Tulisan ini hendak membuka beberapa fenomena anomali tersebut yang terjadi di Kota Tasikmalaya baik anomali ekonomi, anomali sosial maupun anomali politik. Tentu arahnya bisa kajian terhadap formulasi kebijakan publik yang yang di buat oleh para stakeholder.
Fenomena Anomali Sosial dan Ekonomi
Kita semua pasti mengakui bahwa Kota Tasikmalaya dari aspek ekonomi dan sosial terlihat maju pesat. Secara kasat mata kita menyaksikan pembangunan fisik infrastruktur yang tiada henti. Baik yang dilakukan oleh pemerintah maupun kalangan swasta.
Pemerintah membangun infrastruktur hot mix jalan hingga ke pelosok jalan dan gang perkampungan di semua kelurahan. Jalan lingkar sedang di kebut. Fasilitas kantor dan sarana penunjang pendidikan dan kesehatan tak berhenti diperbaiki.

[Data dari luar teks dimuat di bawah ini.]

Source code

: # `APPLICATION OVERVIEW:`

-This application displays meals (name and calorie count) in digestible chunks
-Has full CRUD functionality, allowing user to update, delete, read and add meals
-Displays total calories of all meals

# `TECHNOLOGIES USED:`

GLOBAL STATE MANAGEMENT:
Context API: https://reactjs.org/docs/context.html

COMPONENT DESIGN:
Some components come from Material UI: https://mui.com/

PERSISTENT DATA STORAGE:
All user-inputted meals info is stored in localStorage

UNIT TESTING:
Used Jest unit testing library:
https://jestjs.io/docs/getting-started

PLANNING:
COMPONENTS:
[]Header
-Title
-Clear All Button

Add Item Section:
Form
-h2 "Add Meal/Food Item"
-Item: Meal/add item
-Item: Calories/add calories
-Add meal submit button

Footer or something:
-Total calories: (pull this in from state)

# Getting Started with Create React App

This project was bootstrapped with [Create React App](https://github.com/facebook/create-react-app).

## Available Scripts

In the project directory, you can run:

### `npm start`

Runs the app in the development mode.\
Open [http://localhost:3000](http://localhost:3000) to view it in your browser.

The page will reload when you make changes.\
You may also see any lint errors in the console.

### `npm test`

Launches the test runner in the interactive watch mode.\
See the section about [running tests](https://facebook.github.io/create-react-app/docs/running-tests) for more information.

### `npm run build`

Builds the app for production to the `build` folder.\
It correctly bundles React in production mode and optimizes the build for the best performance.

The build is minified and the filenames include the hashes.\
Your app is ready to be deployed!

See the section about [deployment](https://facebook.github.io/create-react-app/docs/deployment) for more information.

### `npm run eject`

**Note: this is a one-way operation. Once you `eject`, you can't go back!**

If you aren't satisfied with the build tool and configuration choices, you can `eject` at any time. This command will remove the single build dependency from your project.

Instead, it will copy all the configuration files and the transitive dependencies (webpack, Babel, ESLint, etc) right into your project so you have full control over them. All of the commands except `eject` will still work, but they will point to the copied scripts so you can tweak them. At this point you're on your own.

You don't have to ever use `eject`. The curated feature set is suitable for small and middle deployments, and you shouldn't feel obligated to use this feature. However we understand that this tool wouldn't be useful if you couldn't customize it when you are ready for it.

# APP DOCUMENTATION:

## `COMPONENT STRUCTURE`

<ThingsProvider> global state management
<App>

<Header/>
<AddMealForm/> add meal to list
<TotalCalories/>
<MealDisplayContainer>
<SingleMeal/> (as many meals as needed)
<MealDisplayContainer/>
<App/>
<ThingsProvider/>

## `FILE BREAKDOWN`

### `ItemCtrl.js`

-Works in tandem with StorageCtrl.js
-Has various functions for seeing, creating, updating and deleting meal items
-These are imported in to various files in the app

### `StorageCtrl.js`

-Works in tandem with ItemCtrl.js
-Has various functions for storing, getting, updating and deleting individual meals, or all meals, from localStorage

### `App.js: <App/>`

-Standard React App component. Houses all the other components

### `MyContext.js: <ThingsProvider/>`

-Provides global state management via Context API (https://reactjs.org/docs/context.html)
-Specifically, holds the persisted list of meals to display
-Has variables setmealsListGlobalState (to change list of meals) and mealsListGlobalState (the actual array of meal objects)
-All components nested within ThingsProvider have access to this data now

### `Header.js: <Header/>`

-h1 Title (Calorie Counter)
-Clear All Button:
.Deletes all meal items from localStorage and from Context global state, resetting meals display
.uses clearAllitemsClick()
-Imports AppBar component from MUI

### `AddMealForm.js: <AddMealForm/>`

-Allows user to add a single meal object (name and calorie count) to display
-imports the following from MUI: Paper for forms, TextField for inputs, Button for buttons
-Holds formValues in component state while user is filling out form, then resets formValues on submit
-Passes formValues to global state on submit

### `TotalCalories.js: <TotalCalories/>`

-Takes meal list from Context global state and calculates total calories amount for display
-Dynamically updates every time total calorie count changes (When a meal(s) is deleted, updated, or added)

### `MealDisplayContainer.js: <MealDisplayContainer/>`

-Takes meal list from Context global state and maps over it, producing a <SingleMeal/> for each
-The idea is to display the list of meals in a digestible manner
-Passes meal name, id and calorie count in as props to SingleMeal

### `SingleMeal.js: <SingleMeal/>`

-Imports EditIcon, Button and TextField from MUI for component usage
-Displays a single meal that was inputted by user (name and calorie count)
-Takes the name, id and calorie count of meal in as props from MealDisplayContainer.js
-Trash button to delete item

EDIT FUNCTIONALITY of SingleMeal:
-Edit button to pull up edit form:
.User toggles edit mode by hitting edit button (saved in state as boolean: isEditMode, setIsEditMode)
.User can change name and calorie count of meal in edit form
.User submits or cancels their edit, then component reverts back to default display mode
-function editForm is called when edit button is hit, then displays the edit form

Mal terbesar se-priangan timur ada di Kota Tasikmalaya yaitu Asia Plaza, ada juga Mayasari Plaza, Jogja Dept store, apalagi kalau Alfa dan Indomaret yang selalu berdampingan "jlug jleg" berada di beberapa lokasi strategis hampir di semua wilayah Kecamatan.
Bahkan mulai masuk kelurahan. Mal-mal itu jika tanpa wabah covid 19 selalu penuh dipadati warga. Apalagi jika akhir minggu atau hari libur dan hari raya besar keagamaan seperti lebaran dan tahun baru.
Hotel berbintang terus bermunculan. Santika, Horison, Fave, Grand Metro terakhir Amaris yang notabene jaringan perhotelan yang skalanya nasional. Dan tingkat huniannya pun menunjukkan angka yang relatif tinggi, jika libur weekend bahkan selalu penuh. Rumah makan hingga Cafe bak jamur di musim hujan, bermunculan secara massif dengan fenomena anak tongkrongan yang ngumpul sambil ngopi di dalamnya.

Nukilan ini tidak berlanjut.